Let us turn in the first place to the fore-limb. In most quadrupeds, as in ourselves, the fore-arm contains distinct bones called the radius and the ulna. The corresponding region in the horse seems at first to possess but one bone. Careful observation, however, enables us to distinguish in this bone a part which clearly answers to the upper end of the ulna. This is closely united with the chief mass of the bone which represents the radius, and runs out into a slender shaft which may be traced for some distance downwards upon the back of the radius, and then in most cases thins out and vanishes. It takes still more trouble to make sure of what is nevertheless the fact, that a small part of the lower end of the bone of the horse’s fore-arm, which is only distinct in a very young foal, is really the lower extremity of the ulna.
What is commonly called the knee of a horse is its wrist.
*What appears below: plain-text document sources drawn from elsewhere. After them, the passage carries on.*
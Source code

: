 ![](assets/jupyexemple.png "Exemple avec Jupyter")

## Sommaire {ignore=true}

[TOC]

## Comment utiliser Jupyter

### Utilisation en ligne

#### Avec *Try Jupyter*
The “cannon bone” answers to the middle bone of the five metacarpal bones, which support the palm of the hand in ourselves. The “pastern,” “coronary,” and “coffin” bones of veterinarians answer to the joints of our middle fingers, while the hoof is simply a greatly enlarged and thickened nail. But if what lies below the horse’s “knee” thus corresponds to the middle finger in ourselves, what has become of the four other fingers or digits? We find in the places of the second and fourth digits only two slender splint-like bones, about two-thirds as long as the cannon-bone, which gradually taper to their lower ends and bear no finger joints, or, as they are termed, phalanges. Sometimes, small bony or gristly nodules are to be found at the bases of these two metacarpal splints, and it is probable that these represent rudiments of the first and fifth toes. Thus, the part of the horse’s skeleton which corresponds with that of the human hand contains one overgrown middle digit, and at least two imperfect lateral digits; and these answer, respectively, to the third, the second, and the fourth fingers in man.
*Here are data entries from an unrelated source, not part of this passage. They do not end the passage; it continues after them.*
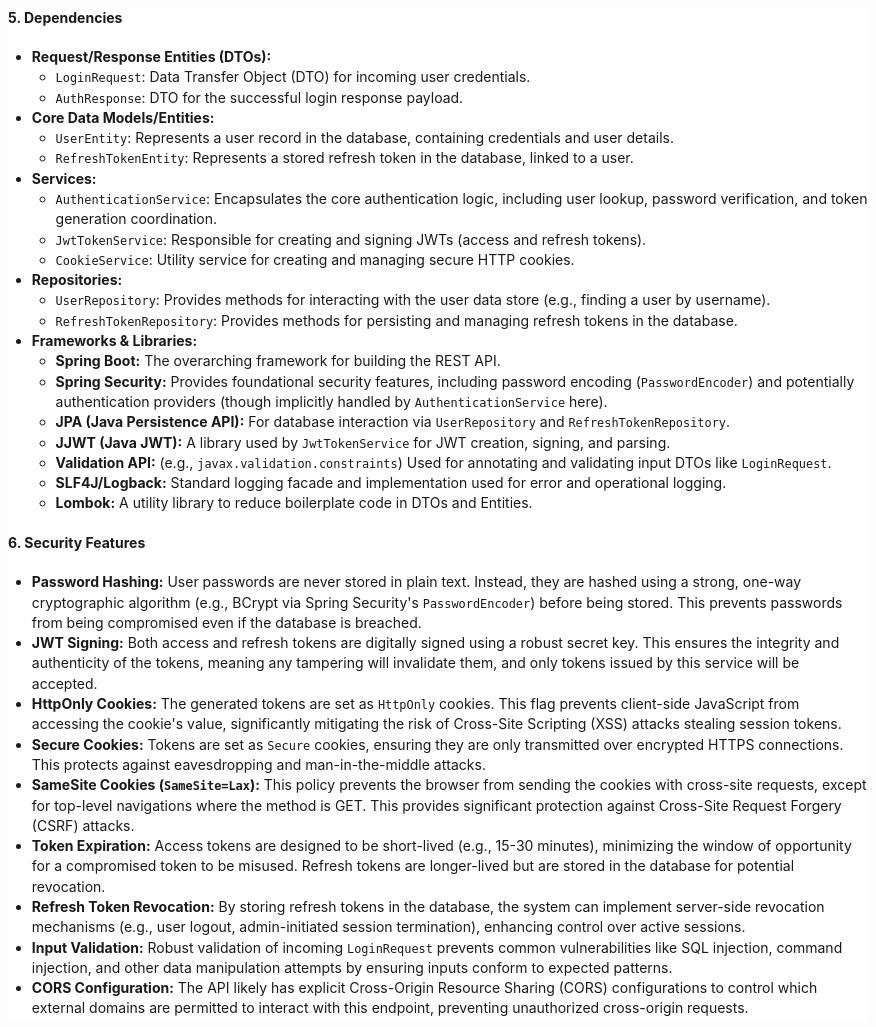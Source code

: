 #### 5. Dependencies

*   **Request/Response Entities (DTOs):**
    *   `LoginRequest`: Data Transfer Object (DTO) for incoming user credentials.
    *   `AuthResponse`: DTO for the successful login response payload.
*   **Core Data Models/Entities:**
    *   `UserEntity`: Represents a user record in the database, containing credentials and user details.
    *   `RefreshTokenEntity`: Represents a stored refresh token in the database, linked to a user.
*   **Services:**
    *   `AuthenticationService`: Encapsulates the core authentication logic, including user lookup, password verification, and token generation coordination.
    *   `JwtTokenService`: Responsible for creating and signing JWTs (access and refresh tokens).
    *   `CookieService`: Utility service for creating and managing secure HTTP cookies.
*   **Repositories:**
    *   `UserRepository`: Provides methods for interacting with the user data store (e.g., finding a user by username).
    *   `RefreshTokenRepository`: Provides methods for persisting and managing refresh tokens in the database.
*   **Frameworks & Libraries:**
    *   **Spring Boot:** The overarching framework for building the REST API.
    *   **Spring Security:** Provides foundational security features, including password encoding (`PasswordEncoder`) and potentially authentication providers (though implicitly handled by `AuthenticationService` here).
    *   **JPA (Java Persistence API):** For database interaction via `UserRepository` and `RefreshTokenRepository`.
    *   **JJWT (Java JWT):** A library used by `JwtTokenService` for JWT creation, signing, and parsing.
    *   **Validation API:** (e.g., `javax.validation.constraints`) Used for annotating and validating input DTOs like `LoginRequest`.
    *   **SLF4J/Logback:** Standard logging facade and implementation used for error and operational logging.
    *   **Lombok:** A utility library to reduce boilerplate code in DTOs and Entities.

#### 6. Security Features

*   **Password Hashing:** User passwords are never stored in plain text. Instead, they are hashed using a strong, one-way cryptographic algorithm (e.g., BCrypt via Spring Security's `PasswordEncoder`) before being stored. This prevents passwords from being compromised even if the database is breached.
*   **JWT Signing:** Both access and refresh tokens are digitally signed using a robust secret key. This ensures the integrity and authenticity of the tokens, meaning any tampering will invalidate them, and only tokens issued by this service will be accepted.
*   **HttpOnly Cookies:** The generated tokens are set as `HttpOnly` cookies. This flag prevents client-side JavaScript from accessing the cookie's value, significantly mitigating the risk of Cross-Site Scripting (XSS) attacks stealing session tokens.
*   **Secure Cookies:** Tokens are set as `Secure` cookies, ensuring they are only transmitted over encrypted HTTPS connections. This protects against eavesdropping and man-in-the-middle attacks.
*   **SameSite Cookies (`SameSite=Lax`):** This policy prevents the browser from sending the cookies with cross-site requests, except for top-level navigations where the method is GET. This provides significant protection against Cross-Site Request Forgery (CSRF) attacks.
*   **Token Expiration:** Access tokens are designed to be short-lived (e.g., 15-30 minutes), minimizing the window of opportunity for a compromised token to be misused. Refresh tokens are longer-lived but are stored in the database for potential revocation.
*   **Refresh Token Revocation:** By storing refresh tokens in the database, the system can implement server-side revocation mechanisms (e.g., user logout, admin-initiated session termination), enhancing control over active sessions.
*   **Input Validation:** Robust validation of incoming `LoginRequest` prevents common vulnerabilities like SQL injection, command injection, and other data manipulation attempts by ensuring inputs conform to expected patterns.
*   **CORS Configuration:** The API likely has explicit Cross-Origin Resource Sharing (CORS) configurations to control which external domains are permitted to interact with this endpoint, preventing unauthorized cross-origin requests.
Corresponding modifications are found in the hind limb. In ourselves, and in most quadrupeds, the leg contains two distinct bones, a large bone, the tibia, and a smaller and more slender bone, the fibula. But in the horse, the fibula seems, at first, to be reduced to its upper end; a short slender bone united with the tibia, and ending in a point below, occupying its place. Examination of the lower end of a young foal’s shin-bone, however, shows a distinct portion of osseous matter, which is the lower end of the fibula; so that the apparently single lower end of the shin-bone is really made up of the coalesced ends of the tibia and fibula, just as the apparently single lower end of the fore-arm bone is composed of the coalesced radius and ulna.
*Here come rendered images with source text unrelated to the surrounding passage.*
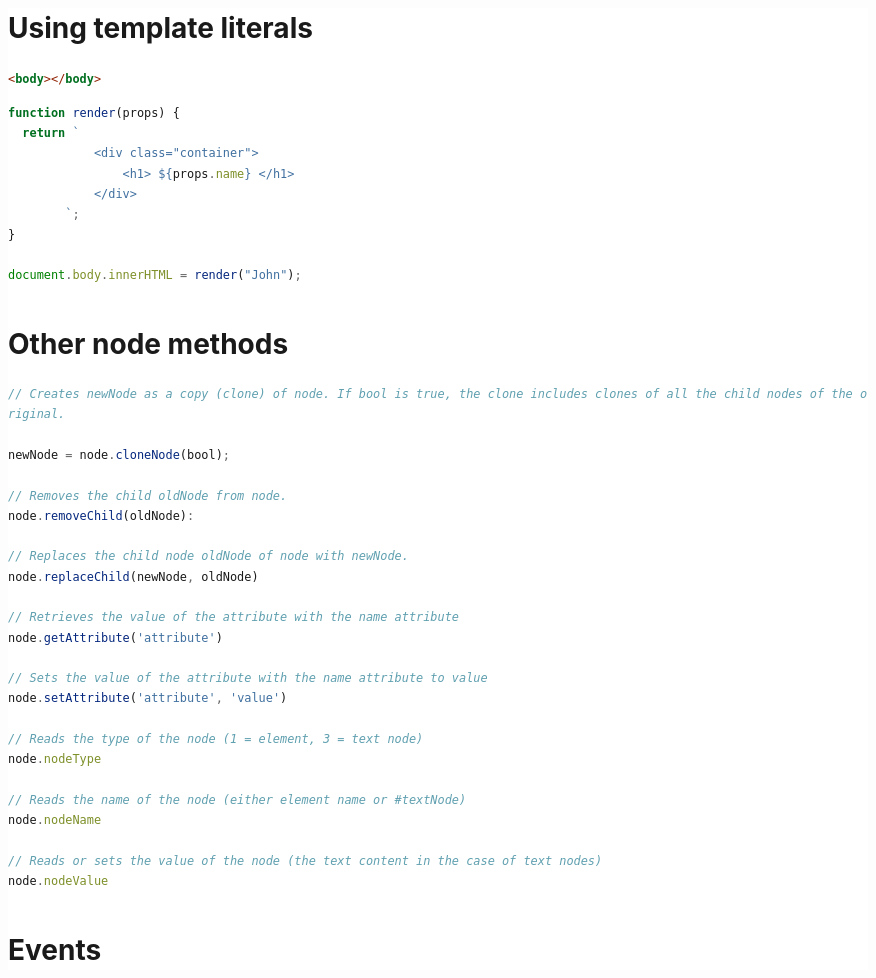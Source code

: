 # Using template literals

```html
<body></body>
```

```javascript
function render(props) {
  return `
            <div class="container"> 
                <h1> ${props.name} </h1>
            </div>
        `;
}

document.body.innerHTML = render("John");
```

# Other node methods

```javascript
// Creates newNode as a copy (clone) of node. If bool is true, the clone includes clones of all the child nodes of the original.

newNode = node.cloneNode(bool);

// Removes the child oldNode from node.
node.removeChild(oldNode):

// Replaces the child node oldNode of node with newNode.
node.replaceChild(newNode, oldNode)

// Retrieves the value of the attribute with the name attribute
node.getAttribute('attribute')

// Sets the value of the attribute with the name attribute to value
node.setAttribute('attribute', 'value')

// Reads the type of the node (1 = element, 3 = text node)
node.nodeType

// Reads the name of the node (either element name or #textNode)
node.nodeName

// Reads or sets the value of the node (the text content in the case of text nodes)
node.nodeValue
```

# Events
The heel of the horse is the part commonly known as the hock. The hinder cannon-bone answers to the middle metatarsal bone of the human foot, the pastern, coronary, and coffin bones, to the middle toe bones; the hind hoof to the nail, as in the fore-foot. And, as in the fore-foot, there are merely two splints to represent the second and the fourth toes. Sometimes a rudiment of a fifth toe appears to be traceable.